オリザ油化は岐阜大学、岐阜大学院と、油種の違いによって天ぷらなどの油調理品(以下、油調品)の食感に違いが生じる評価データについて共同研究を実施し、その研究結果を第69回日本食品科学工学会大会(8月24~26日開催)にて発表した。
同社と岐阜大学応用生物科学部 西津教授は、食用油脂の違いにより油調品のサクミや衣の構造にどのような違いが生じるかについて科学的見地から共同で研究を進めた。

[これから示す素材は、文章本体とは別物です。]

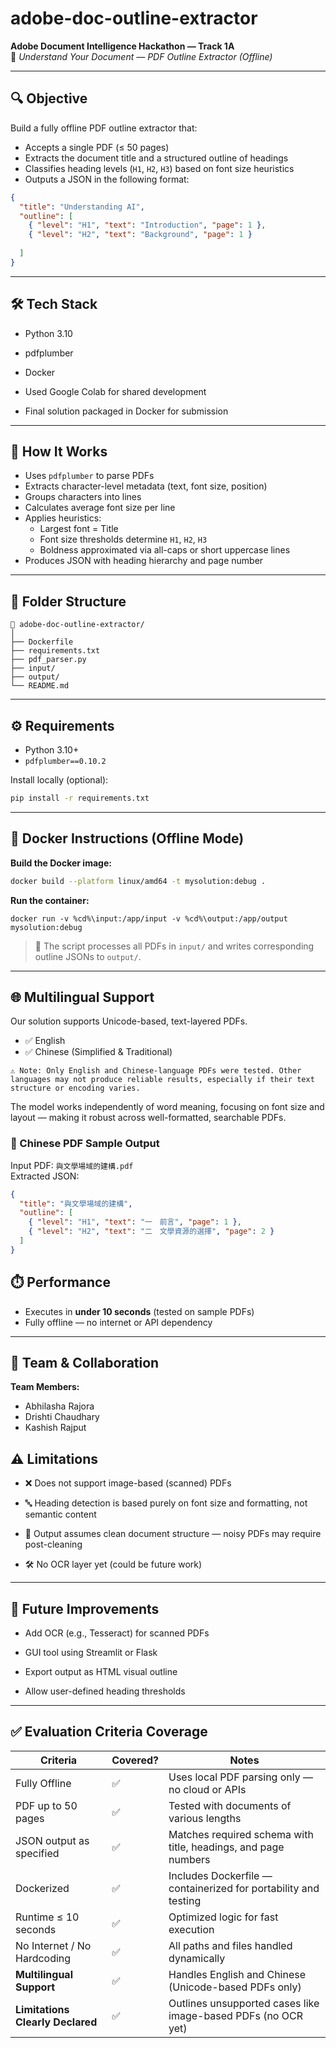 # adobe-doc-outline-extractor

**Adobe Document Intelligence Hackathon — Track 1A**  
🎯 *Understand Your Document — PDF Outline Extractor (Offline)*

---

## 🔍 Objective

Build a fully offline PDF outline extractor that:

- Accepts a single PDF (≤ 50 pages)  
- Extracts the document title and a structured outline of headings  
- Classifies heading levels (`H1`, `H2`, `H3`) based on font size heuristics  
- Outputs a JSON in the following format:

```json
{
  "title": "Understanding AI",
  "outline": [
    { "level": "H1", "text": "Introduction", "page": 1 },
    { "level": "H2", "text": "Background", "page": 1 }
    
  ]
}
```

---

## 🛠️ Tech Stack

- Python 3.10  
- pdfplumber  
- Docker

- Used Google Colab for shared development  
- Final solution packaged in Docker for submission   

---

## 🚀 How It Works

- Uses `pdfplumber` to parse PDFs  
- Extracts character-level metadata (text, font size, position)  
- Groups characters into lines  
- Calculates average font size per line  
- Applies heuristics:
  - Largest font = Title  
  - Font size thresholds determine `H1`, `H2`, `H3`  
  - Boldness approximated via all-caps or short uppercase lines  
- Produces JSON with heading hierarchy and page number

---

## 📁 Folder Structure

```
📁 adobe-doc-outline-extractor/
│
├── Dockerfile
├── requirements.txt
├── pdf_parser.py
├── input/
├── output/
└── README.md
```

---

## ⚙️ Requirements

- Python 3.10+  
- `pdfplumber==0.10.2`

Install locally (optional):

```bash
pip install -r requirements.txt
```

---

## 🐳 Docker Instructions (Offline Mode)

**Build the Docker image:**

```bash
docker build --platform linux/amd64 -t mysolution:debug .
```

**Run the container:**

```For Windows (CMD):
docker run -v %cd%\input:/app/input -v %cd%\output:/app/output mysolution:debug

```

> 📌 The script processes all PDFs in `input/` and writes corresponding outline JSONs to `output/`.

---

## 🌐 Multilingual Support
Our solution supports Unicode-based, text-layered PDFs.

- ✅ English
- ✅ Chinese (Simplified & Traditional)

```
⚠️ Note: Only English and Chinese-language PDFs were tested. Other languages may not produce reliable results, especially if their text structure or encoding varies.
```

The model works independently of word meaning, focusing on font size and layout — making it robust across well-formatted, searchable PDFs.

### 📄 Chinese PDF Sample Output

Input PDF: `與文學場域的建構.pdf`  
Extracted JSON:

```json
{
  "title": "與文學場域的建構",
  "outline": [
    { "level": "H1", "text": "一　前言", "page": 1 },
    { "level": "H2", "text": "二　文學資源的選擇", "page": 2 }
  ]
}
```

## ⏱️ Performance

- Executes in **under 10 seconds** (tested on sample PDFs)  
- Fully offline — no internet or API dependency  

---

## 👥 Team & Collaboration

**Team Members:**

- Abhilasha Rajora  
- Drishti Chaudhary  
- Kashish Rajput  

## ⚠️ Limitations

- ❌ Does not support image-based (scanned) PDFs

- 🔤 Heading detection is based purely on font size and formatting, not semantic content

- 🧾 Output assumes clean document structure — noisy PDFs may require post-cleaning

- 🛠 No OCR layer yet (could be future work)

---

## 🚧 Future Improvements

- Add OCR (e.g., Tesseract) for scanned PDFs

- GUI tool using Streamlit or Flask

- Export output as HTML visual outline

- Allow user-defined heading thresholds

---

## ✅ Evaluation Criteria Coverage

| Criteria                         | Covered? | Notes                                                                 |
|----------------------------------|----------|-----------------------------------------------------------------------|
| Fully Offline                    | ✅        | Uses local PDF parsing only — no cloud or APIs                        |
| PDF up to 50 pages               | ✅        | Tested with documents of various lengths                              |
| JSON output as specified         | ✅        | Matches required schema with title, headings, and page numbers        |
| Dockerized                       | ✅        | Includes Dockerfile — containerized for portability and testing       |
| Runtime ≤ 10 seconds             | ✅        | Optimized logic for fast execution                                    |
| No Internet / No Hardcoding      | ✅        | All paths and files handled dynamically                               |
| **Multilingual Support**         | ✅        | Handles English and Chinese (Unicode-based PDFs only)                 |
| **Limitations Clearly Declared** | ✅        | Outlines unsupported cases like image-based PDFs (no OCR yet)         |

油調品を切断する際の振動(クラック)から記録される波形データの大きさや発生頻度が、サクサクした食感(以下、サクミ)として官能評価との間に高い相関性が得られるという先行研究の手法等を用いて実施された。
結果
■こめ油を使った油調品の衣は、クラスト層と呼ばれる低水分領域が他油よりも薄く形成され、クラスト層が薄いほどサクミに関与するクラックがより多く発生した
■衣の吸油量は、クラスト層内に多数形成される気泡内に保持されるとされ、クラスト層が他油よりも有意に薄いこめ油の油調品は、結果として衣の吸油量が少なくなった
以上から、こめ油を使った油調品の衣層は、サクミが良好な状態が作られていることが明らかになり、またその衣層は油分含量が少ないため、時間経過しても油臭くなりにくい可能性が示唆された。 こめ油は、一般的な他の食用植物油脂よりも油調品の食感が良好で、かつ油臭さなどが少ないことが、これまで経験的に知られていたが、本研究により定量的な評価データに基づいて明らかにされた。